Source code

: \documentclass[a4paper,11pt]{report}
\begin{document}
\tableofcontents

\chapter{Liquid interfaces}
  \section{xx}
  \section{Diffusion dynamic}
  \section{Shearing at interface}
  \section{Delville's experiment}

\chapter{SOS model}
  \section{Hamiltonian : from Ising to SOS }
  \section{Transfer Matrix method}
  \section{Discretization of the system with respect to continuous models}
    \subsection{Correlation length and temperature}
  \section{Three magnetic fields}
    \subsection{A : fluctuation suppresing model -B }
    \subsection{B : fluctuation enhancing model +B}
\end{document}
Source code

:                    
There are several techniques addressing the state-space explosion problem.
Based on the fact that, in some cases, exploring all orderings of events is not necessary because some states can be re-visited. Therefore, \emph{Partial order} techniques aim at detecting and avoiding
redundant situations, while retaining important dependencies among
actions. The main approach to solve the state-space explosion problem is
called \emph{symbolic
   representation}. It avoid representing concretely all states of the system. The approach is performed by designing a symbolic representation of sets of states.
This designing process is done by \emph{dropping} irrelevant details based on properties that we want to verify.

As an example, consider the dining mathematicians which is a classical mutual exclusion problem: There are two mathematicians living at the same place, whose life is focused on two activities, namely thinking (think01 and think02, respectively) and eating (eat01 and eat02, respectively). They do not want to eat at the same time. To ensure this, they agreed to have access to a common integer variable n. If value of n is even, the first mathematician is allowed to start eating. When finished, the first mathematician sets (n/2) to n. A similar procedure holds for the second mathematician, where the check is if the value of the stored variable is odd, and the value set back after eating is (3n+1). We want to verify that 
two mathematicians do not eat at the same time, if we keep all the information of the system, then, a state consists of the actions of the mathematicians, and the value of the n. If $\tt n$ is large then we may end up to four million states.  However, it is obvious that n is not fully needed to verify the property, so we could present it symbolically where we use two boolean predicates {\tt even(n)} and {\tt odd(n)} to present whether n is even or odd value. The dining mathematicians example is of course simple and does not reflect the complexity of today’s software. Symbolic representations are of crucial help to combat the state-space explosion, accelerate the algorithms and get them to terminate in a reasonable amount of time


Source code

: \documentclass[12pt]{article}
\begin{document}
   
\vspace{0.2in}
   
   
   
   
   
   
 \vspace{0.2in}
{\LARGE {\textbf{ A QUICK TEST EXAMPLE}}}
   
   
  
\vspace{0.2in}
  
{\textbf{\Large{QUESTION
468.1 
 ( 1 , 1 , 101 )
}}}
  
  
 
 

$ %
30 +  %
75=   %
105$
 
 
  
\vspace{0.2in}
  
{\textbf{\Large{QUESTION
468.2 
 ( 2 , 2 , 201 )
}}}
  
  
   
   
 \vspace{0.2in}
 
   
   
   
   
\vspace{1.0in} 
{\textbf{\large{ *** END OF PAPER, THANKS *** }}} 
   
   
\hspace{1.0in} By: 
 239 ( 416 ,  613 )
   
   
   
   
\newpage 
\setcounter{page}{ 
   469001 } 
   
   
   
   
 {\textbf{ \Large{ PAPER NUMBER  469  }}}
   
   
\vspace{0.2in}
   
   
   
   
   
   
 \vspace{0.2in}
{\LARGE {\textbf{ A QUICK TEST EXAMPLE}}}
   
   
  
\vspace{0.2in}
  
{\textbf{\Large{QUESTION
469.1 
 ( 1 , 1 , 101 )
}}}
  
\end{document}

★ ★ ★

◆ Assignment
Once you reach the line containing "This designing process", include it and stop; until then, reproduce each line of the listing from its start exactly.

◆ Answer to the problem
Source code

: \documentclass[a4paper,11pt]{report}
\begin{document}
\tableofcontents

\chapter{Liquid interfaces}
  \section{xx}
  \section{Diffusion dynamic}
  \section{Shearing at interface}
  \section{Delville's experiment}

\chapter{SOS model}
  \section{Hamiltonian : from Ising to SOS }
  \section{Transfer Matrix method}
  \section{Discretization of the system with respect to continuous models}
    \subsection{Correlation length and temperature}
  \section{Three magnetic fields}
    \subsection{A : fluctuation suppresing model -B }
    \subsection{B : fluctuation enhancing model +B}
\end{document}
Source code

:                    
There are several techniques addressing the state-space explosion problem.
Based on the fact that, in some cases, exploring all orderings of events is not necessary because some states can be re-visited. Therefore, \emph{Partial order} techniques aim at detecting and avoiding
redundant situations, while retaining important dependencies among
actions. The main approach to solve the state-space explosion problem is
called \emph{symbolic
   representation}. It avoid representing concretely all states of the system. The approach is performed by designing a symbolic representation of sets of states.
This designing process is done by \emph{dropping} irrelevant details based on properties that we want to verify.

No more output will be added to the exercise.